Unless there are no different perceptual experiences, every experience is different and since concepts only identify those experiences (call them what you like), there either are, "separate," perceptual experiences (which are usually referred to as entities) or there aren't. If you say there aren't, then nothing exists and there is nothing to perceive and one ends as a solipsist.
AlexW wrote: ↑Thu Jun 24, 2021 2:47 am
RCSaunders wrote: ↑Wed Jun 23, 2021 7:34 pm
A concept of what? A bundle of attributes, like color, shape, size, texture, weight, ...? Where do these percepts of these attributes come from? Do the eyes just produce the points of color on there own? Don't those points of color have an origin?

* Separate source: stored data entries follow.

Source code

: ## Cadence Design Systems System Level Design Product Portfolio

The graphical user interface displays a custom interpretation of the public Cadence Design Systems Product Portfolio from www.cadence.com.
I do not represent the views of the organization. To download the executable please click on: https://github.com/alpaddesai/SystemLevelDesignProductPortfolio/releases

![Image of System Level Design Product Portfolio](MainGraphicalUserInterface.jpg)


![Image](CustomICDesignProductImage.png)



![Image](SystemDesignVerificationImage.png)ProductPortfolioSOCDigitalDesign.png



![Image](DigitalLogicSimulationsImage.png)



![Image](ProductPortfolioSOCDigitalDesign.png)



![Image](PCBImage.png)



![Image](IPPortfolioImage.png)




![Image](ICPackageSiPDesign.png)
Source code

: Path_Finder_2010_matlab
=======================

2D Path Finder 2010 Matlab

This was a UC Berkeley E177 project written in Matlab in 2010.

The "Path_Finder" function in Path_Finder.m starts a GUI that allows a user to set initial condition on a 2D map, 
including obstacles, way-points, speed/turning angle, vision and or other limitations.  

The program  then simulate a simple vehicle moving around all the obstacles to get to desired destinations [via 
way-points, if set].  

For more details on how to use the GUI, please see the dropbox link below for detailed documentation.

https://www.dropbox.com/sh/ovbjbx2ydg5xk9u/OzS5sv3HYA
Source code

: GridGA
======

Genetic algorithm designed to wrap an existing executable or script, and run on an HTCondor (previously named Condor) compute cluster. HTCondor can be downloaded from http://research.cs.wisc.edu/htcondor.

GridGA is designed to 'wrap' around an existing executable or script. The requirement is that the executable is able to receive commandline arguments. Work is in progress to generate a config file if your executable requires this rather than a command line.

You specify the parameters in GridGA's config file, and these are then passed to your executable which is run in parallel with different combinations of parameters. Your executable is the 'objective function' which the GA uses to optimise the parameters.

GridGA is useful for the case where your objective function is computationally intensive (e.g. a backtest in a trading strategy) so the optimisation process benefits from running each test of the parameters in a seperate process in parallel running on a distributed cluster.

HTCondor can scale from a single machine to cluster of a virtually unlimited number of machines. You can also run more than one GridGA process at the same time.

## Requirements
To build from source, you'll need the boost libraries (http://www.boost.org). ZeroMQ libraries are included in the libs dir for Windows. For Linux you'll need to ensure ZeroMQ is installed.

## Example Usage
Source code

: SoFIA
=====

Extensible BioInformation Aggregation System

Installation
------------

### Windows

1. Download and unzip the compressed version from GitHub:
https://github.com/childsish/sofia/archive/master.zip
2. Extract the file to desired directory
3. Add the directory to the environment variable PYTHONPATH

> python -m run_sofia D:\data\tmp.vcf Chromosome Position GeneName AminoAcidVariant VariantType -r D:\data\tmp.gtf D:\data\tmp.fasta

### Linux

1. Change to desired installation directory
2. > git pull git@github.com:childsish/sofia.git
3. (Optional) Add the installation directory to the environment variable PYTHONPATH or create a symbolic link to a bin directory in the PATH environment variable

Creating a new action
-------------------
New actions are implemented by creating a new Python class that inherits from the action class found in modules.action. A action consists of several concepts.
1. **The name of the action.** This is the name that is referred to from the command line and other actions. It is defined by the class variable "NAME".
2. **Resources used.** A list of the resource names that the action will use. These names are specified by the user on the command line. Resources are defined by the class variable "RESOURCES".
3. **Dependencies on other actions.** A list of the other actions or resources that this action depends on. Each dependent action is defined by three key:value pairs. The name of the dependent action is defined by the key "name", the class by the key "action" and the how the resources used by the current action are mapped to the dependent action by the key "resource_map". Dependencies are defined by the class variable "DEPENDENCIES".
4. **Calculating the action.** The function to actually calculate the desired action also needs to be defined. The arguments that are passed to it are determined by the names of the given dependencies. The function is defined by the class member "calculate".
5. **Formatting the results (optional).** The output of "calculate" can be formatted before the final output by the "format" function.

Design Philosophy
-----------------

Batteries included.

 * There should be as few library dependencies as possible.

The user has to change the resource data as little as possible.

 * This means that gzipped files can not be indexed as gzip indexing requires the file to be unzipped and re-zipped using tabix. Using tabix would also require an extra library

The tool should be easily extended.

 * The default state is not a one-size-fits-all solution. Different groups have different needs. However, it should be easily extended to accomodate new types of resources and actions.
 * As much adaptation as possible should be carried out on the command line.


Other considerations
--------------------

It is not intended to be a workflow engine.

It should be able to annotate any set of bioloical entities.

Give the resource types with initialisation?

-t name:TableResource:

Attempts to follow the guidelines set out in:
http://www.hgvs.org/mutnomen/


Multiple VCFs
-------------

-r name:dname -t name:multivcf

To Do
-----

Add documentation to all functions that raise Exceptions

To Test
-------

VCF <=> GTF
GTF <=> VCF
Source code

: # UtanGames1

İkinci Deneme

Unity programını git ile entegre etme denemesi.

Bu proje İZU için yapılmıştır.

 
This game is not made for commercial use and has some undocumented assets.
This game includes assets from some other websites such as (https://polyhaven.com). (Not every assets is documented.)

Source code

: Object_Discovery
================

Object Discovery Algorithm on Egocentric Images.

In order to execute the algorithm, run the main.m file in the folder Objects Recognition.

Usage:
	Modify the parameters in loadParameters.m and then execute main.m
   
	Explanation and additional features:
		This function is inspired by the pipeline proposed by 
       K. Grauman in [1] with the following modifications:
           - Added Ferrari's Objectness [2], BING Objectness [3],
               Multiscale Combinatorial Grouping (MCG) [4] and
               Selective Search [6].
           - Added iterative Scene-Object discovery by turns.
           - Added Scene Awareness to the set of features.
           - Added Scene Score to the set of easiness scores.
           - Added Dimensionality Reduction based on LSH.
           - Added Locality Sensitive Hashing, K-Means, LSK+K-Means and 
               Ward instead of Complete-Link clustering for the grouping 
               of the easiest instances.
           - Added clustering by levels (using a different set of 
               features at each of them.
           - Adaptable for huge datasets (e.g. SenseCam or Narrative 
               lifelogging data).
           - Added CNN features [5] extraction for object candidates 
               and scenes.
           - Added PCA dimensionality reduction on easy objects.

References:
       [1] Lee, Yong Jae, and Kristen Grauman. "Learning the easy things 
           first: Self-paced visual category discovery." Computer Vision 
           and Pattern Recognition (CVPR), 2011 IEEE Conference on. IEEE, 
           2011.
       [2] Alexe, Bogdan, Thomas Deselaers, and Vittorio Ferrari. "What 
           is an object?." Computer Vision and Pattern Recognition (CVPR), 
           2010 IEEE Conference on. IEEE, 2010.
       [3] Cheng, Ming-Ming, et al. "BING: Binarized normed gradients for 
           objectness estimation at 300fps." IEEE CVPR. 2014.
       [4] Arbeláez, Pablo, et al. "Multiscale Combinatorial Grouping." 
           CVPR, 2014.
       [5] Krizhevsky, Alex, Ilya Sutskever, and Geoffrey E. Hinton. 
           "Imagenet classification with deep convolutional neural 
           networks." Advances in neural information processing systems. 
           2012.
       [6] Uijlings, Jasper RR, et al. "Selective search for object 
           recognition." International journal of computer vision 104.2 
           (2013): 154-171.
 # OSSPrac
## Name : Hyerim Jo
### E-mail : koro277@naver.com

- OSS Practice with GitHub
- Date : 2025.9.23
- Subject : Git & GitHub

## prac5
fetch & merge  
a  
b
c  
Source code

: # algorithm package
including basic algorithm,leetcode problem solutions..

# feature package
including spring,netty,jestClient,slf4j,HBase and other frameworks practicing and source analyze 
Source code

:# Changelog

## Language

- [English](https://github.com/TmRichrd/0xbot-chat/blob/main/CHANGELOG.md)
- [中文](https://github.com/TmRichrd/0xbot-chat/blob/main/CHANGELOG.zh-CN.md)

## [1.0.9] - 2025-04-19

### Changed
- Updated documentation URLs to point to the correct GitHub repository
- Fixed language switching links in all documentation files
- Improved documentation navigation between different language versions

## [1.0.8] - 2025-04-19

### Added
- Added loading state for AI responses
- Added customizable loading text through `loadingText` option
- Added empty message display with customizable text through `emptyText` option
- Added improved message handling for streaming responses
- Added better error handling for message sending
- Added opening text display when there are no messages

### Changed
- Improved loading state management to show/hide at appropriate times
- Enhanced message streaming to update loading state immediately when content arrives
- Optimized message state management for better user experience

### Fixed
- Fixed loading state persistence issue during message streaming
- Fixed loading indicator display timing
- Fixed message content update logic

The question of "origin" is one for the interpretations - for example: light reflects from object X, reaches eye, triggers a biochemical process, is converted to electric pulses, reaches brain and then... through some magic a picture appears in front of the minds eye... - direct experience reveals no origins or any other attributes. But yes, concepts are of patterns learned and recognised - mummy telling the toddler: "This is a square, this a triangle... this is yellow, this is red" - the concept "comes from" learning to speak using a language that is based on patterns (objects) having attributes, patterns that seem to be in specific relations to each other etc etc...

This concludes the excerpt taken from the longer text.